Thanks to support from local donors and collaborative efforts with the Coastside’s educational community, the Cabrillo Education Foundation has allocated more than $100,000 toward several Cabrillo Unified School District programs.
Foundation officials said that this represents the first round of funding for the 2019-2020 school year, with additional allocations to follow. The nonprofit is investing $71,500 in the district’s science specialist, Bryan Felts, who will continue to teach fifth-grade science and computer science across Cabrillo’s four elementary schools.
Corrine Bucher, the foundation’s executive director, said that the organization received a grant to establish the science specialist five years ago.
“We originally funded that position,” she said. “And the next year the district said, ‘Thank you, but now we’re going to take that under our wing and we’ll fund that program.’ The idea is that we would provide seed funding for programs to benefit the district.
“But the next year, (district officials) said, ‘Oh my gosh, we’re going to have to make cuts,” continued Bucher. “Could you come back in?
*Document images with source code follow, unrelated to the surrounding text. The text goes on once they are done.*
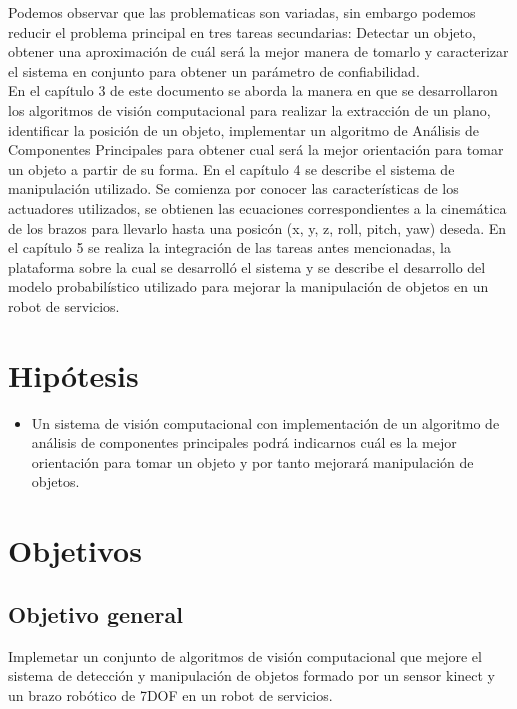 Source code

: \documentclass[a4paper, openright, 12pt]{report}
\begin{document}
		Podemos observar que las problematicas son variadas, sin embargo podemos reducir el problema principal en tres tareas secundarias: Detectar un objeto, obtener una aproximación de cuál será la mejor manera de tomarlo y caracterizar el sistema en conjunto para obtener un parámetro de confiabilidad.\\

		En el capítulo 3 de este documento se aborda la manera en que se desarrollaron los algoritmos de visión computacional para realizar la extracción de un plano, identificar la posición de un objeto, implementar un algoritmo de Análisis de Componentes Principales para obtener cual será la mejor orientación para tomar un objeto a partir de su forma. En el capítulo 4 se describe el sistema de manipulación utilizado. Se comienza por conocer las características de los actuadores utilizados, se obtienen las ecuaciones correspondientes a la cinemática de los brazos para llevarlo hasta una posicón (x, y, z, roll, pitch, yaw) deseda. En el capítulo 5 se realiza la integración de las tareas antes mencionadas, la plataforma sobre la cual se desarrolló el sistema y se describe el desarrollo del modelo probabilístico utilizado para mejorar la manipulación de objetos en un robot de servicios.\\


	\section{Hipótesis}
		\begin{itemize}

			\item Un sistema de visión computacional con implementación de un algoritmo de análisis de componentes principales podrá indicarnos cuál es la mejor orientación para tomar un objeto y por tanto mejorará manipulación de objetos.\\

		\end{itemize}

	\section{Objetivos}
		\subsection*{Objetivo general}
			Implemetar un conjunto de algoritmos de visión computacional que mejore el sistema de detección y manipulación de objetos formado por un sensor kinect y un brazo robótico de 7DOF en un robot de servicios.
\end{document}
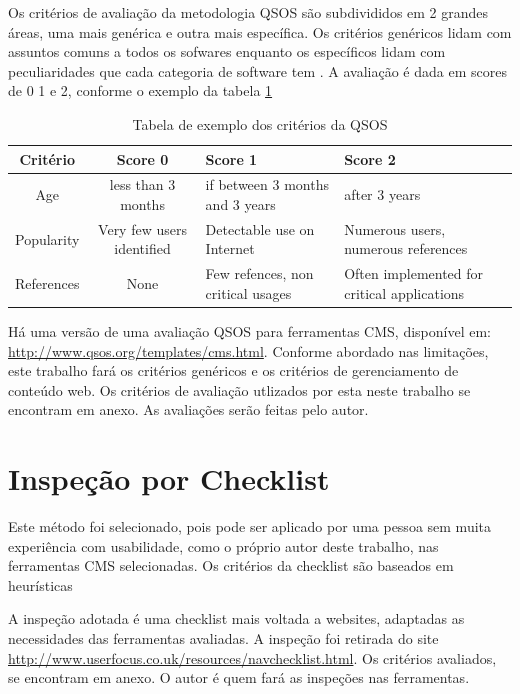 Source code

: Os critérios de avaliação da metodologia QSOS são subdivididos em 2 grandes áreas, uma mais genérica e outra mais específica. Os critérios genéricos lidam com assuntos comuns a todos os sofwares enquanto os específicos lidam com peculiaridades que cada categoria de software tem \cite{openbrr_qsos}. A avaliação é dada em scores de 0 1 e 2, conforme o exemplo da tabela \ref{table:qsos_avaliacao}  

\begin{table}[ht]
\caption{Tabela de exemplo dos critérios da QSOS } %
\centering %
\begin{tabular}{c | c | p{4.2cm} | p{4.2cm}} %
\hline\hline %
Critério & Score 0 & Score 1 & Score 2  \\ [0.5ex] %
\hline %
Age        & less than 3 months  & if between 3 months and 3 years   & after 3 years    \\ \hline
Popularity & Very few users identified  & Detectable use on Internet & Numerous users, numerous references    \\ \hline
References & None   & Few refences, non critical usages  & Often implemented for critical applications \\ [1ex] %
\hline %
\end{tabular}
\label{table:qsos_avaliacao} %
\end{table}

Há uma versão de uma avaliação QSOS para ferramentas CMS, disponível em: \url{http://www.qsos.org/templates/cms.html}. Conforme abordado nas limitações, este trabalho fará os critérios genéricos e os critérios de gerenciamento de conteúdo web. Os critérios de avaliação utlizados por esta neste trabalho se encontram em anexo. As avaliações serão feitas pelo autor.

\section{Inspeção por Checklist}

Este método foi selecionado, pois pode ser aplicado por uma pessoa sem muita experiência com usabilidade, como o próprio autor deste trabalho, nas ferramentas CMS selecionadas. Os critérios da checklist são baseados em heurísticas

A inspeção adotada é uma checklist mais voltada a websites, adaptadas as necessidades das ferramentas avaliadas. A inspeção foi retirada do site \url{http://www.userfocus.co.uk/resources/navchecklist.html}. Os critérios avaliados, se encontram em anexo. O autor é quem fará as inspeções nas ferramentas.


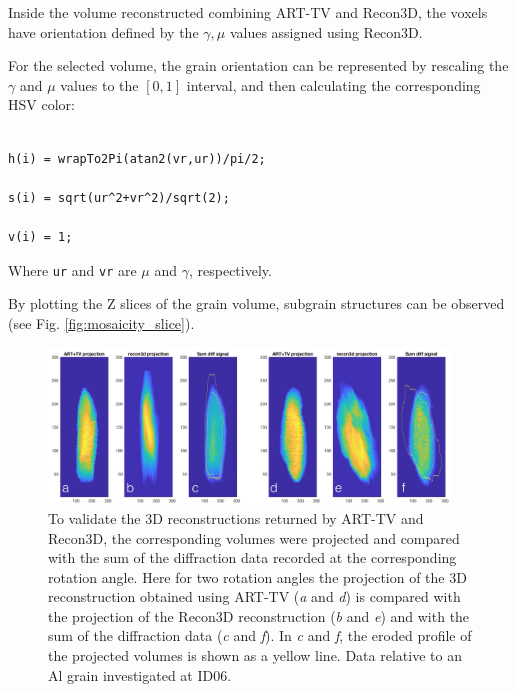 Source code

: \documentclass[11pt]{scrartcl}
\begin{document}
Inside the volume reconstructed combining {\footnotesize{ART-TV}} and Recon3D, the voxels have orientation defined by the $\gamma, \mu$ values assigned using Recon3D.

For the selected volume, the grain orientation can be represented by rescaling the $\gamma$ and $\mu$ values to the $[0,1]$ interval, and then calculating the corresponding HSV color: 

\begin{verbatim}

h(i) = wrapTo2Pi(atan2(vr,ur))/pi/2;

s(i) = sqrt(ur^2+vr^2)/sqrt(2);

v(i) = 1;

\end{verbatim}

Where {\texttt{ur}} and {\texttt{vr}} are $\mu$ and $\gamma$, respectively.

By plotting the {\footnotesize{Z}} slices of the grain volume, subgrain structures can be observed (see Fig. \ref{fig:mosaicity_slice}).

\begin{figure}
    \centering
    \includegraphics[width=0.95\textwidth]{compare_proj_diff_all_proj.png}
    \caption{To validate the 3D reconstructions returned by {\footnotesize{ART-TV}} and Recon3D, the corresponding volumes were projected and compared with the sum of the diffraction data recorded at the corresponding rotation angle. Here for two rotation angles the projection of the {\footnotesize{3D}} reconstruction obtained using {\footnotesize{ART-TV}} ({\emph{a}} and {\emph{d}}) is compared with the projection of the Recon3D reconstruction ({\emph{b}} and {\emph{e}}) and with the sum of the diffraction data ({\emph{c}} and {\emph{f}}). In {\emph{c}} and {\emph{f}}, the eroded profile of the projected volumes is shown as a yellow line. Data relative to an Al grain investigated at {\footnotesize{ID06}}.}
    \label{fig:compare_proj}
\end{figure}
\end{document}
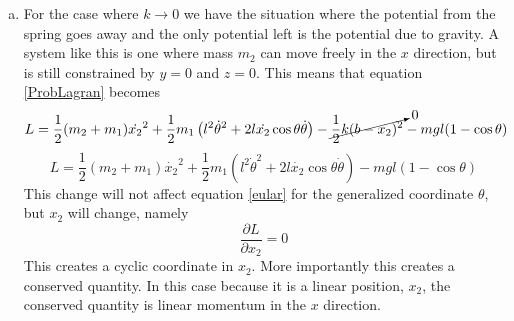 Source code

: \documentclass[11pt]{article}
\numberwithin{equation}{section}
\begin{document}
\begin{enumerate}[(a)]
\item
For the case where $k \rightarrow 0$ we have the situation where the potential from the spring goes away and the only potential left is the potential due to gravity. A system like this is one where mass $m_2$ can move freely in the $x$ direction, but is still constrained by $y=0$ and $z=0$. This means that equation \ref{ProbLagran} becomes
$$L = \frac{1}{2} (m_2 + m_1) \dot{x_2}^2 + \frac{1}{2} m_1 \left( l^2\dot{\theta}^2 + 2l\dot{x_2}\cos{\theta}\dot{\theta}\right) - \cancelto{0}{\frac{1}{2}k(b - x_2)^2} - mgl(1-\cos{\theta})$$
\begin{equation}
L = \frac{1}{2} (m_2 + m_1) \dot{x_2}^2 + \frac{1}{2} m_1 \left( l^2\dot{\theta}^2 + 2l\dot{x_2}\cos{\theta}\dot{\theta}\right) - mgl(1-\cos{\theta})
\label{PBLagran}
\end{equation}
This change will not affect equation \ref{eular} for the generalized coordinate $\theta$, but $x_2$ will change, namely 
$$\frac{\partial L}{\partial x_2} = 0$$
This creates a cyclic coordinate in $x_2$. More importantly this creates a conserved quantity. In this case because it is a linear position, $x_2$, the conserved quantity is linear momentum in the $x$ direction.

\end{enumerate}
\end{document}
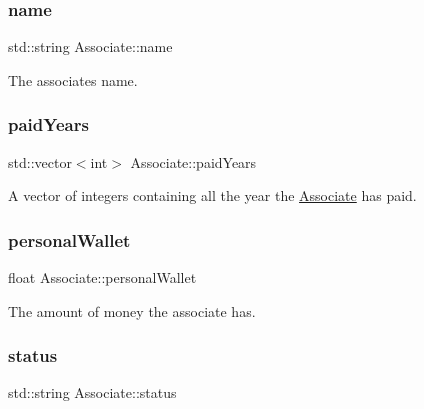 \subsubsection{\texorpdfstring{name}{name}}
{\footnotesize\ttfamily std\+::string Associate\+::name\hspace{0.3cm}{\ttfamily [private]}}



The associate\textquotesingle{}s name. 

\mbox{\label{classAssociate_ad7d373d77a5c49eb845e89729962c30d}} 
\subsubsection{\texorpdfstring{paid\+Years}{paidYears}}
{\footnotesize\ttfamily std\+::vector$<$int$>$ Associate\+::paid\+Years\hspace{0.3cm}{\ttfamily [private]}}



A vector of integers containing all the year the \mbox{\hyperlink{classAssociate}{Associate}} has paid. 

\mbox{\label{classAssociate_adc7e2decb409cd226e1508c1c5df3b90}} 
\subsubsection{\texorpdfstring{personal\+Wallet}{personalWallet}}
{\footnotesize\ttfamily float Associate\+::personal\+Wallet\hspace{0.3cm}{\ttfamily [private]}}



The amount of money the associate has. 

\mbox{\label{classAssociate_aacf79a4e389c7db3d8636b788cb2089f}} 
\subsubsection{\texorpdfstring{status}{status}}
{\footnotesize\ttfamily std\+::string Associate\+::status\hspace{0.3cm}{\ttfamily [private]}}



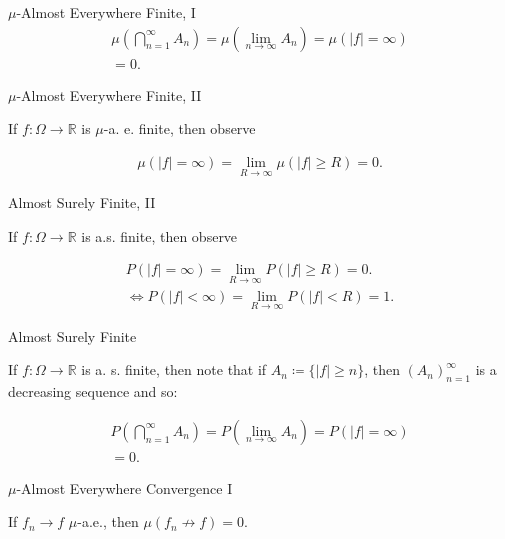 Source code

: \documentclass[10pt,landscape]{article}
\renewcommand{\geq}{\geqslant}
\begin{document}
\begin{multicols}{3}
\begin{observation}{}{$\mu$-Almost Everywhere Finite, I}
        \begin{align*}
            \mu\left(\bigcap_{n=1}^{\infty} A_n\right) = \mu\left(\lim_{n \to \infty} A_n\right) = \mu(|f| = \infty) \\ = 0.
        \end{align*}

\end{observation}

\begin{observation}{}{$\mu$-Almost Everywhere Finite, II}

    If $f: \Omega \to \mathbb{R}$ is $\mu$-a. e. finite, then observe

        \begin{align*}
            \mu(|f| = \infty) = \lim_{R \to \infty} \mu(|f| \geq R) = 0.
        \end{align*}

\end{observation}

\begin{observation}{}{Almost Surely Finite, II}

    If $f: \Omega \to \mathbb{R}$ is a.s. finite, then observe

        \begin{align*}
            P(|f| = \infty) = \lim_{R \to \infty} P(|f| \geq R) = 0. \\
            \iff P(|f| < \infty) = \lim_{R \to \infty} P(|f| < R) = 1.
        \end{align*}

\end{observation}

\begin{observation}{}{Almost Surely Finite}

    If $f: \Omega \to \mathbb{R}$ is a. s. finite, then note that if $A_n \coloneqq \{ |f| \geq n \}$, then $(A_n)_{n=1}^{\infty}$ is a decreasing sequence and so:

        \begin{align*}
            P\left(\bigcap_{n=1}^{\infty} A_n\right) = P\left(\lim_{n \to \infty} A_n\right) = P(|f| = \infty) \\ = 0.
        \end{align*}

\end{observation}

\begin{observation}{}{$\mu$-Almost Everywhere Convergence I}

    If $f_n \to f$ $\mu$-a.e., then $\mu(f_n \not\to f) = 0$.


\end{observation}
\end{multicols}
\end{document}
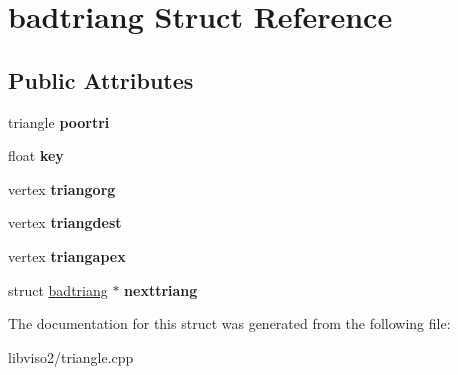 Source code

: \hypertarget{structbadtriang}{\section{badtriang Struct Reference}
\label{structbadtriang}
}
\subsection*{Public Attributes}
\begin{DoxyCompactItemize}
\item 
\hypertarget{structbadtriang_a11b132e0890478d17dff89632f334430}{triangle {\bfseries poortri}}\label{structbadtriang_a11b132e0890478d17dff89632f334430}

\item 
\hypertarget{structbadtriang_a9b7ace12adc62cf68e36e08bd8fbe9cb}{float {\bfseries key}}\label{structbadtriang_a9b7ace12adc62cf68e36e08bd8fbe9cb}

\item 
\hypertarget{structbadtriang_a92cb1bf38baf5779865262bacc7f8139}{vertex {\bfseries triangorg}}\label{structbadtriang_a92cb1bf38baf5779865262bacc7f8139}

\item 
\hypertarget{structbadtriang_ab1ad44ac98c5e8fd7940ad45f6ef25d1}{vertex {\bfseries triangdest}}\label{structbadtriang_ab1ad44ac98c5e8fd7940ad45f6ef25d1}

\item 
\hypertarget{structbadtriang_a44ad69b4811716b4adf50f50b98ab7f0}{vertex {\bfseries triangapex}}\label{structbadtriang_a44ad69b4811716b4adf50f50b98ab7f0}

\item 
\hypertarget{structbadtriang_abe7ce1ffe7da4fe5cb17ebcbaa18515b}{struct \hyperlink{structbadtriang}{badtriang} $\ast$ {\bfseries nexttriang}}\label{structbadtriang_abe7ce1ffe7da4fe5cb17ebcbaa18515b}

\end{DoxyCompactItemize}


The documentation for this struct was generated from the following file\+:\begin{DoxyCompactItemize}
\item 
libviso2/triangle.\+cpp\end{DoxyCompactItemize}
So, the last two years, we’ve funded the position.”
In addition, the foundation is allocating $10,000 to foster collaboration among the district’s science teachers. Bucher said the program started in 2014 to encourage science collaboration at the high school, but, over the years, it expanded to include teachers from Cunha Intermediate School. This year, the program will also loop in the district’s fifth-grade science specialist.
The nonprofit is also investing $25,000 to Advancement Via Individual Determination, a program to prepare students for higher education and entry into the workforce. The program provides career coaching for sixth- and 12th-graders to cultivate skills like organization, time management, critical thinking, collaboration and problem solving.
While many of the Cabrillo Education Foundation allocations this year are benefiting programs that the nonprofit has supported in the past, Bucher emphasized the importance of consistency in education — and the value of evaluating priorities with a fresh perspective. She was hired as the foundation’s new executive director earlier this year.
“It’s time to look at things with fresh eyes,” she said.